The focus of CWA was defined by Congress to be ‘navigable’ waters. While only defined in the law as “waters of the United States,” multiple Supreme Court cases have determined that while the CWA applies to some non-navigable waters, the Court also clearly determined that not all waters are subject to federal jurisdiction. My concern that remains unanswered by the EPA is precisely which waters does and does not this new rule designate as “waters of the United States.” While it is true that clarity is needed, the only clear message in the rule is that potentially water or area that may be wet will now potentially be under the jurisdiction of the federal government. In fact, the rule is so broad and so vague that the agency felt compelled to specifically exempt birdbaths and swimming pools for fear that the new definitions may trigger CWA enforcement.
It is hard to grasp the severe impact this rule would have if you do not deal with these types of regulations every day. As a farmer, I understand the implications first-hand. The new rule leaves the door open to interpret my farm’s grass waterways as jurisdictional, meaning any alterations to my land could trigger new permitting requirements, enforcement actions, and even lawsuits from environmentalists. I do not believe this was the original intent of Congress in 1972.
Despite EPA’s assertion that their intent is merely to ‘clarify,’ I believe the new rule creates more questions than it does answers. It is this uncertainty that will have the biggest impact on the economy and jobs. Regulation of our nation’s waters must be done in manner in which business owners and individuals believe to be common sense, not harm their way of life and everyday business practices.
On March 5, Transportation and Infrastructure Chairman Bill Shuster (R-Pa.) and I sent a letter to President Obama explaining how this expansion would be harmful for Americans. On June 11, I held a hearing on the potential impacts of proposed changes to the CWA Jurisdictional Rule. This hearing was important because it brought to light the disturbing pattern of an imperial presidency that continues to bypass Congress to achieve their agenda. The administration’s attempt to broaden the scope of the Clean Water Act could have serious consequences for the country’s economy, states’ rights and local governments.

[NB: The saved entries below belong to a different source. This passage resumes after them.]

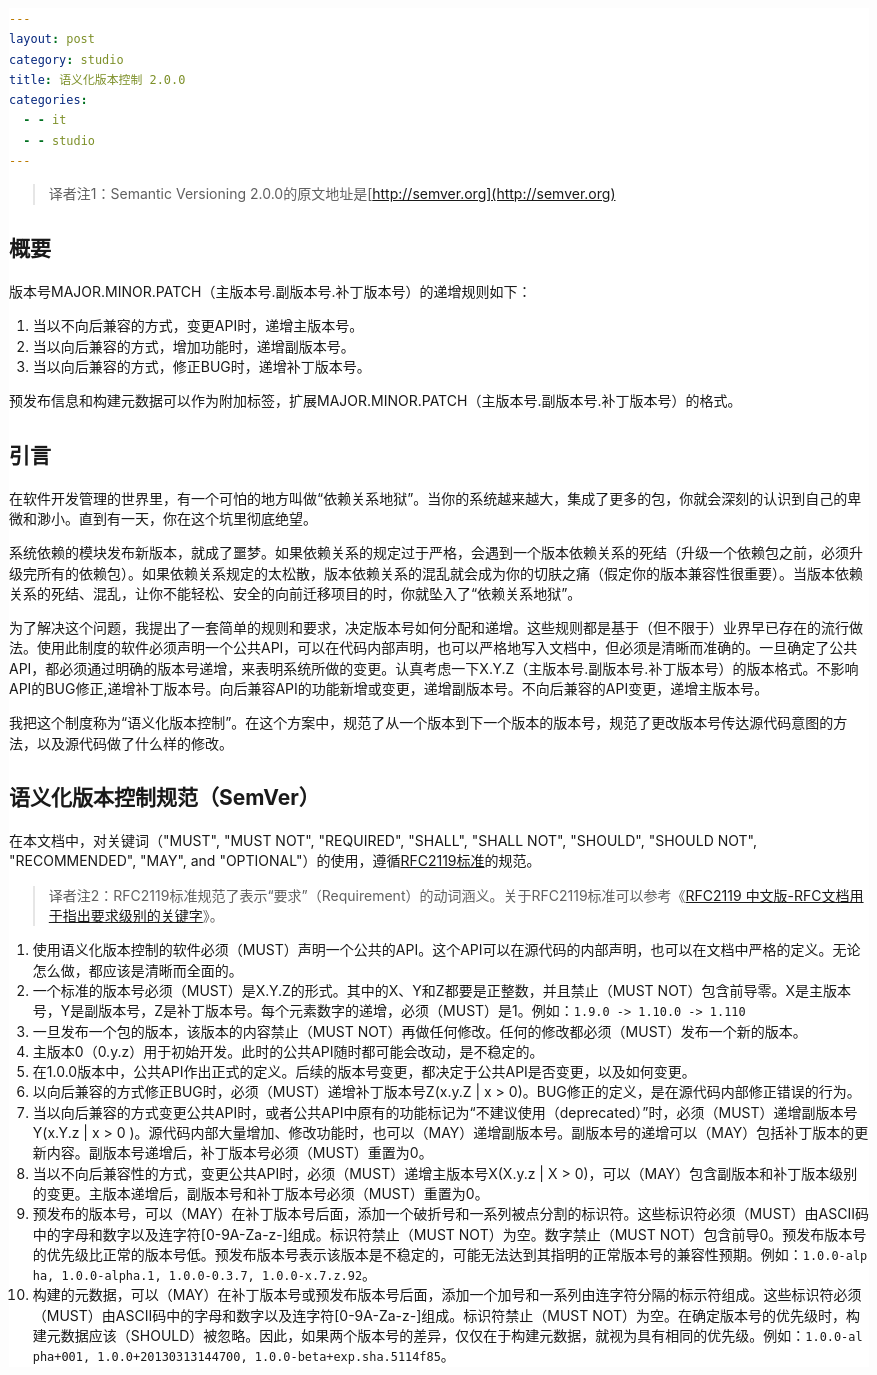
 ```yaml
---
layout: post
category: studio
title: 语义化版本控制 2.0.0
categories:
  - - it
  - - studio
---
```



> 译者注1：Semantic Versioning 2.0.0的原文地址是[http://semver.org](http://semver.org)

## 概要 ##

版本号MAJOR.MINOR.PATCH（主版本号.副版本号.补丁版本号）的递增规则如下：

1. 当以不向后兼容的方式，变更API时，递增主版本号。
2. 当以向后兼容的方式，增加功能时，递增副版本号。
3. 当以向后兼容的方式，修正BUG时，递增补丁版本号。

预发布信息和构建元数据可以作为附加标签，扩展MAJOR.MINOR.PATCH（主版本号.副版本号.补丁版本号）的格式。

## 引言 ##

在软件开发管理的世界里，有一个可怕的地方叫做“依赖关系地狱”。当你的系统越来越大，集成了更多的包，你就会深刻的认识到自己的卑微和渺小。直到有一天，你在这个坑里彻底绝望。

系统依赖的模块发布新版本，就成了噩梦。如果依赖关系的规定过于严格，会遇到一个版本依赖关系的死结（升级一个依赖包之前，必须升级完所有的依赖包）。如果依赖关系规定的太松散，版本依赖关系的混乱就会成为你的切肤之痛（假定你的版本兼容性很重要）。当版本依赖关系的死结、混乱，让你不能轻松、安全的向前迁移项目的时，你就坠入了“依赖关系地狱”。

为了解决这个问题，我提出了一套简单的规则和要求，决定版本号如何分配和递增。这些规则都是基于（但不限于）业界早已存在的流行做法。使用此制度的软件必须声明一个公共API，可以在代码内部声明，也可以严格地写入文档中，但必须是清晰而准确的。一旦确定了公共API，都必须通过明确的版本号递增，来表明系统所做的变更。认真考虑一下X.Y.Z（主版本号.副版本号.补丁版本号）的版本格式。不影响API的BUG修正,递增补丁版本号。向后兼容API的功能新增或变更，递增副版本号。不向后兼容的API变更，递增主版本号。

我把这个制度称为“语义化版本控制”。在这个方案中，规范了从一个版本到下一个版本的版本号，规范了更改版本号传达源代码意图的方法，以及源代码做了什么样的修改。

## 语义化版本控制规范（SemVer） ##

在本文档中，对关键词（"MUST", "MUST NOT", "REQUIRED", "SHALL", "SHALL NOT", "SHOULD", "SHOULD NOT", "RECOMMENDED", "MAY", and "OPTIONAL"）的使用，遵循[RFC2119标准](http://tools.ietf.org/html/rfc2119)的规范。

> 译者注2：RFC2119标准规范了表示“要求”（Requirement）的动词涵义。关于RFC2119标准可以参考《[RFC2119 中文版-RFC文档用于指出要求级别的关键字](http://blog.csdn.net/bryangg/article/details/2443488)》。

1. 使用语义化版本控制的软件必须（MUST）声明一个公共的API。这个API可以在源代码的内部声明，也可以在文档中严格的定义。无论怎么做，都应该是清晰而全面的。
2. 一个标准的版本号必须（MUST）是X.Y.Z的形式。其中的X、Y和Z都要是正整数，并且禁止（MUST NOT）包含前导零。X是主版本号，Y是副版本号，Z是补丁版本号。每个元素数字的递增，必须（MUST）是1。例如：`1.9.0 -> 1.10.0 -> 1.110`
3. 一旦发布一个包的版本，该版本的内容禁止（MUST NOT）再做任何修改。任何的修改都必须（MUST）发布一个新的版本。
4. 主版本0（0.y.z）用于初始开发。此时的公共API随时都可能会改动，是不稳定的。
5. 在1.0.0版本中，公共API作出正式的定义。后续的版本号变更，都决定于公共API是否变更，以及如何变更。
6. 以向后兼容的方式修正BUG时，必须（MUST）递增补丁版本号Z(x.y.Z | x > 0)。BUG修正的定义，是在源代码内部修正错误的行为。
7. 当以向后兼容的方式变更公共API时，或者公共API中原有的功能标记为“不建议使用（deprecated）”时，必须（MUST）递增副版本号Y(x.Y.z | x > 0 )。源代码内部大量增加、修改功能时，也可以（MAY）递增副版本号。副版本号的递增可以（MAY）包括补丁版本的更新内容。副版本号递增后，补丁版本号必须（MUST）重置为0。
8. 当以不向后兼容性的方式，变更公共API时，必须（MUST）递增主版本号X(X.y.z | X > 0)，可以（MAY）包含副版本和补丁版本级别的变更。主版本递增后，副版本号和补丁版本号必须（MUST）重置为0。
9. 预发布的版本号，可以（MAY）在补丁版本号后面，添加一个破折号和一系列被点分割的标识符。这些标识符必须（MUST）由ASCII码中的字母和数字以及连字符[0-9A-Za-z-]组成。标识符禁止（MUST NOT）为空。数字禁止（MUST NOT）包含前导0。预发布版本号的优先级比正常的版本号低。预发布版本号表示该版本是不稳定的，可能无法达到其指明的正常版本号的兼容性预期。例如：`1.0.0-alpha, 1.0.0-alpha.1, 1.0.0-0.3.7, 1.0.0-x.7.z.92`。
10. 构建的元数据，可以（MAY）在补丁版本号或预发布版本号后面，添加一个加号和一系列由连字符分隔的标示符组成。这些标识符必须（MUST）由ASCII码中的字母和数字以及连字符[0-9A-Za-z-]组成。标识符禁止（MUST NOT）为空。在确定版本号的优先级时，构建元数据应该（SHOULD）被忽略。因此，如果两个版本号的差异，仅仅在于构建元数据，就视为具有相同的优先级。例如：`1.0.0-alpha+001, 1.0.0+20130313144700, 1.0.0-beta+exp.sha.5114f85`。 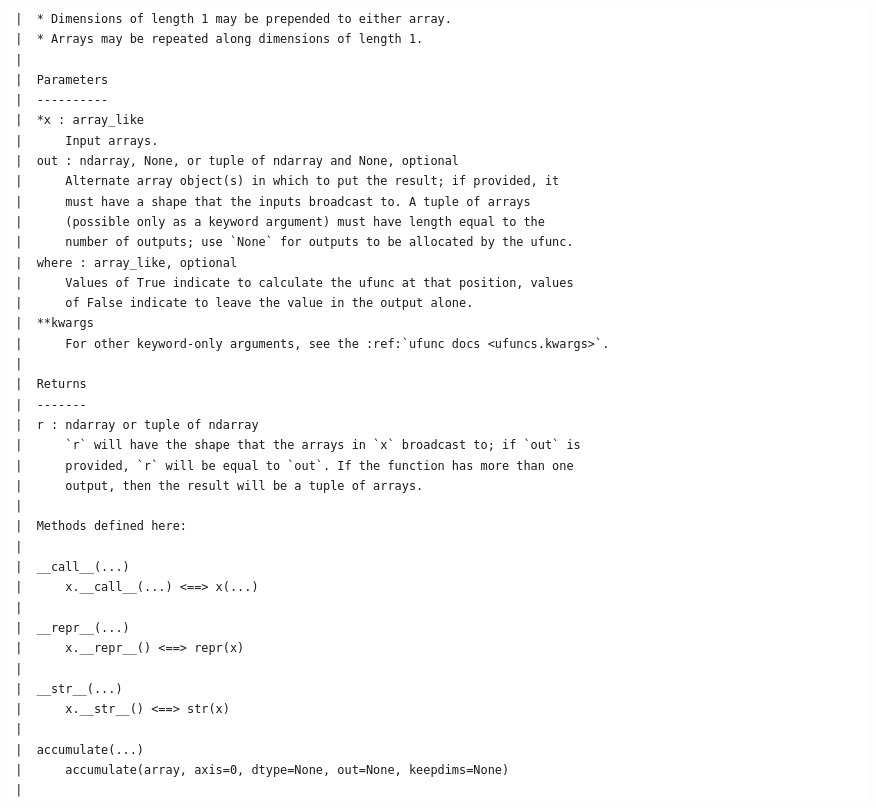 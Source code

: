      |  * Dimensions of length 1 may be prepended to either array.
     |  * Arrays may be repeated along dimensions of length 1.
     |  
     |  Parameters
     |  ----------
     |  *x : array_like
     |      Input arrays.
     |  out : ndarray, None, or tuple of ndarray and None, optional
     |      Alternate array object(s) in which to put the result; if provided, it
     |      must have a shape that the inputs broadcast to. A tuple of arrays
     |      (possible only as a keyword argument) must have length equal to the
     |      number of outputs; use `None` for outputs to be allocated by the ufunc.
     |  where : array_like, optional
     |      Values of True indicate to calculate the ufunc at that position, values
     |      of False indicate to leave the value in the output alone.
     |  **kwargs
     |      For other keyword-only arguments, see the :ref:`ufunc docs <ufuncs.kwargs>`.
     |  
     |  Returns
     |  -------
     |  r : ndarray or tuple of ndarray
     |      `r` will have the shape that the arrays in `x` broadcast to; if `out` is
     |      provided, `r` will be equal to `out`. If the function has more than one
     |      output, then the result will be a tuple of arrays.
     |  
     |  Methods defined here:
     |  
     |  __call__(...)
     |      x.__call__(...) <==> x(...)
     |  
     |  __repr__(...)
     |      x.__repr__() <==> repr(x)
     |  
     |  __str__(...)
     |      x.__str__() <==> str(x)
     |  
     |  accumulate(...)
     |      accumulate(array, axis=0, dtype=None, out=None, keepdims=None)
     |       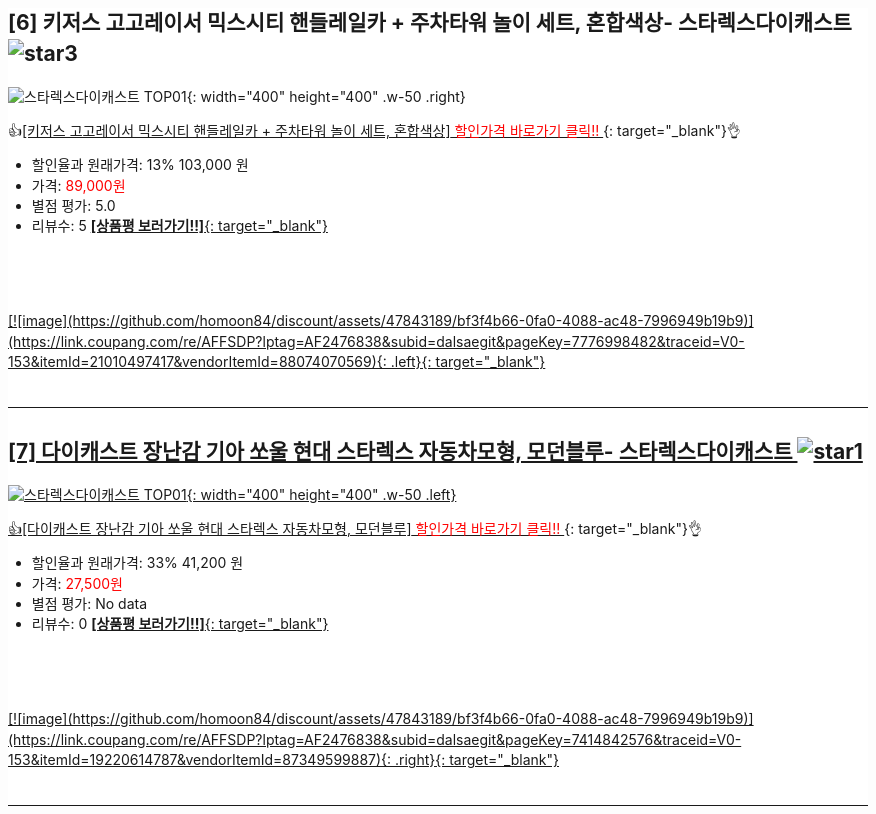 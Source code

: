 
        
       
## [6] 키저스 고고레이서 믹스시티 핸들레일카 + 주차타워 놀이 세트, 혼합색상- 스타렉스다이캐스트  <img width="81" alt="star3" src="https://user-images.githubusercontent.com/78655692/151471989-9e21d7a8-a7b6-44b0-b598-2bb204b56b00.png">

![스타렉스다이캐스트 TOP01](https://thumbnail7.coupangcdn.com/thumbnails/remote/230x230ex/image/retail/images/2023/12/14/18/5/337d0e79-e023-4887-9cbd-2b5aed89966d.jpg){: width="400" height="400" .w-50 .right}


👍<a href="https://link.coupang.com/re/AFFSDP?lptag=AF2476838&subid=dalsaegit&pageKey=7776998482&traceid=V0-153&itemId=21010497417&vendorItemId=88074070569">[키저스 고고레이서 믹스시티 핸들레일카 + 주차타워 놀이 세트, 혼합색상]<font color=red> 할인가격 바로가기 클릭!! </font></a>{: target="_blank"}👌
<br>
- 할인율과 원래가격: 13%  103,000   원
- 가격: <span style='color:red'>89,000원</span>
- 별점 평가: 5.0
- 리뷰수: 5 <a href="https://link.coupang.com/re/AFFSDP?lptag=AF2476838&subid=dalsaegit&pageKey=7776998482&traceid=V0-153&itemId=21010497417&vendorItemId=88074070569"> <strong>[상품평 보러가기!!]</strong>{: target="_blank"}
<br>
<br>
<br>
[![image](https://github.com/homoon84/discount/assets/47843189/bf3f4b66-0fa0-4088-ac48-7996949b19b9)](https://link.coupang.com/re/AFFSDP?lptag=AF2476838&subid=dalsaegit&pageKey=7776998482&traceid=V0-153&itemId=21010497417&vendorItemId=88074070569){: .left}{: target="_blank"}
<br>
<br>

---

        
       
## [7] 다이캐스트 장난감 기아 쏘울 현대 스타렉스 자동차모형, 모던블루- 스타렉스다이캐스트  <img width="81" alt="star1" src="https://user-images.githubusercontent.com/78655692/151471925-e5f35751-d4b9-416b-b41d-a059267a09e3.png">

![스타렉스다이캐스트 TOP01](https://thumbnail8.coupangcdn.com/thumbnails/remote/230x230ex/image/vendor_inventory/f7cd/35737c3eb518d545e36ee487bd26cfbf7c31127e28e803f83f2b9fb8611f.jpg){: width="400" height="400" .w-50 .left}


👍<a href="https://link.coupang.com/re/AFFSDP?lptag=AF2476838&subid=dalsaegit&pageKey=7414842576&traceid=V0-153&itemId=19220614787&vendorItemId=87349599887">[다이캐스트 장난감 기아 쏘울 현대 스타렉스 자동차모형, 모던블루]<font color=red> 할인가격 바로가기 클릭!! </font></a>{: target="_blank"}👌
<br>
- 할인율과 원래가격: 33%  41,200   원
- 가격: <span style='color:red'>27,500원</span>
- 별점 평가: No data
- 리뷰수: 0 <a href="https://link.coupang.com/re/AFFSDP?lptag=AF2476838&subid=dalsaegit&pageKey=7414842576&traceid=V0-153&itemId=19220614787&vendorItemId=87349599887"> <strong>[상품평 보러가기!!]</strong>{: target="_blank"}
<br>
<br>
<br>
[![image](https://github.com/homoon84/discount/assets/47843189/bf3f4b66-0fa0-4088-ac48-7996949b19b9)](https://link.coupang.com/re/AFFSDP?lptag=AF2476838&subid=dalsaegit&pageKey=7414842576&traceid=V0-153&itemId=19220614787&vendorItemId=87349599887){: .right}{: target="_blank"}
<br>
<br>

--- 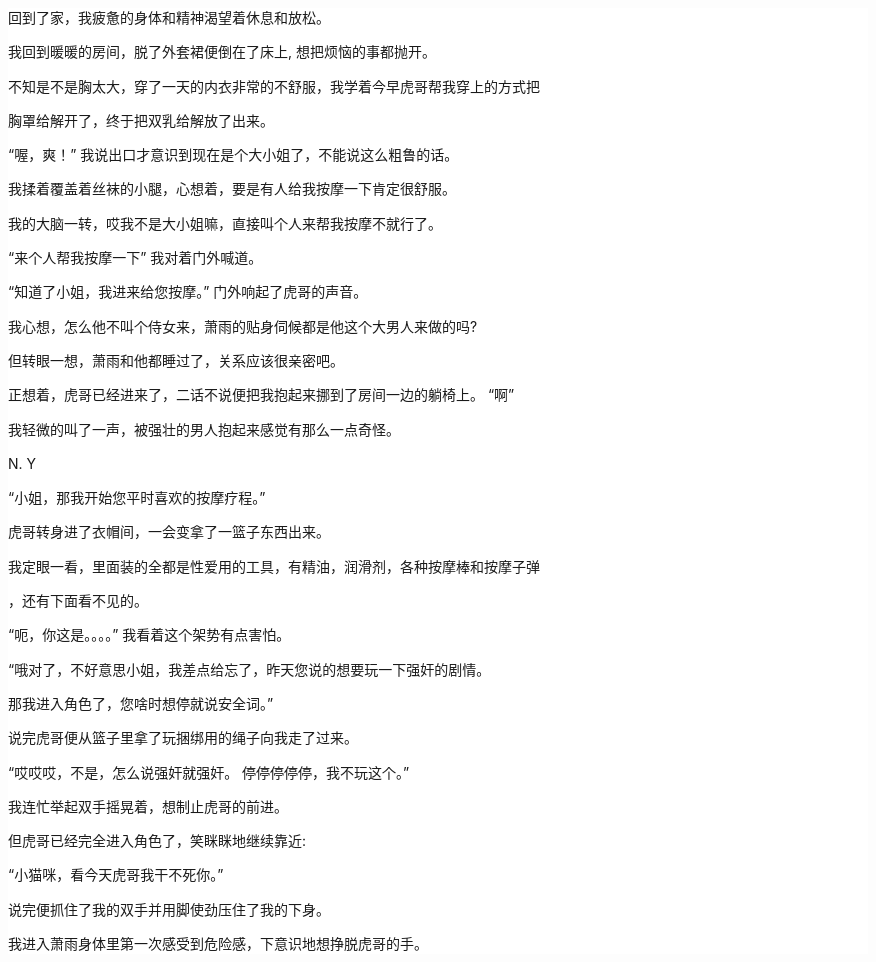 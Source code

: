 

回到了家，我疲惫的身体和精神渴望着休息和放松。

我回到暖暖的房间，脱了外套裙便倒在了床上, 想把烦恼的事都抛开。

不知是不是胸太大，穿了一天的内衣非常的不舒服，我学着今早虎哥帮我穿上的方式把

胸罩给解开了，终于把双乳给解放了出来。



“喔，爽！” 我说出口才意识到现在是个大小姐了，不能说这么粗鲁的话。



我揉着覆盖着丝袜的小腿，心想着，要是有人给我按摩一下肯定很舒服。

我的大脑一转，哎我不是大小姐嘛，直接叫个人来帮我按摩不就行了。



“来个人帮我按摩一下” 我对着门外喊道。

“知道了小姐，我进来给您按摩。” 门外响起了虎哥的声音。



我心想，怎么他不叫个侍女来，萧雨的贴身伺候都是他这个大男人来做的吗?

但转眼一想，萧雨和他都睡过了，关系应该很亲密吧。

正想着，虎哥已经进来了，二话不说便把我抱起来挪到了房间一边的躺椅上。    “啊”

我轻微的叫了一声，被强壮的男人抱起来感觉有那么一点奇怪。

N. Y



“小姐，那我开始您平时喜欢的按摩疗程。”

虎哥转身进了衣帽间，一会变拿了一篮子东西出来。

我定眼一看，里面装的全都是性爱用的工具，有精油，润滑剂，各种按摩棒和按摩子弹

，还有下面看不见的。

“呃，你这是。。。。” 我看着这个架势有点害怕。

“哦对了，不好意思小姐，我差点给忘了，昨天您说的想要玩一下强奸的剧情。

那我进入角色了，您啥时想停就说安全词。”

说完虎哥便从篮子里拿了玩捆绑用的绳子向我走了过来。

“哎哎哎，不是，怎么说强奸就强奸。                  停停停停停，我不玩这个。”

我连忙举起双手摇晃着，想制止虎哥的前进。

但虎哥已经完全进入角色了，笑眯眯地继续靠近:

“小猫咪，看今天虎哥我干不死你。”



说完便抓住了我的双手并用脚使劲压住了我的下身。

我进入萧雨身体里第一次感受到危险感，下意识地想挣脱虎哥的手。

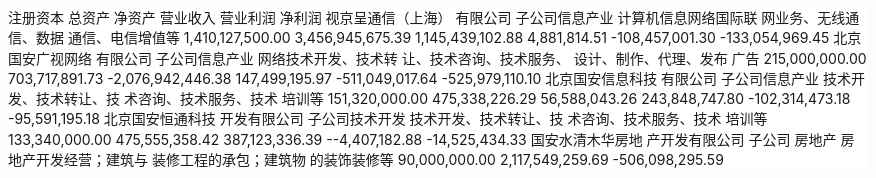 注册资本
总资产
净资产
营业收入
营业利润
净利润
视京呈通信（上海）
有限公司
子公司信息产业
计算机信息网络国际联
网业务、无线通信、数据
通信、电信增值等
1,410,127,500.00
3,456,945,675.39
1,145,439,102.88
4,881,814.51
-108,457,001.30
-133,054,969.45
北京国安广视网络
有限公司
子公司信息产业
网络技术开发、技术转
让、技术咨询、技术服务、
设计、制作、代理、发布
广告
215,000,000.00
703,717,891.73
-2,076,942,446.38
147,499,195.97
-511,049,017.64
-525,979,110.10
北京国安信息科技
有限公司
子公司信息产业
技术开发、技术转让、技
术咨询、技术服务、技术
培训等
151,320,000.00
475,338,226.29
56,588,043.26
243,848,747.80
-102,314,473.18
-95,591,195.18
北京国安恒通科技
开发有限公司
子公司技术开发
技术开发、技术转让、技
术咨询、技术服务、技术
培训等
133,340,000.00
475,555,358.42
387,123,336.39
--4,407,182.88
-14,525,434.33
国安水清木华房地
产开发有限公司
子公司
房地产
房地产开发经营；建筑与
装修工程的承包；建筑物
的装饰装修等
90,000,000.00
2,117,549,259.69
-506,098,295.59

We all want clean water. But the safety of the nation’s waters must be done in a manner that protects the environment responsibly and without unnecessary overreach from the federal government. This rule will have a devastating ripple effect on our economy if not carefully crafted. The draft rule misconstrues and manipulates the legal standards announced in the two Supreme Court holdings relevant to this rule, and there are substantial flaws in the economic and scientific foundations upon which the rule is based. I am pleased to hear that the agency has announced a 91-day extension to the public comment period for the proposed rule. I am hopeful EPA listens to the concerns of the American people and abandons its attempts to redefine the law.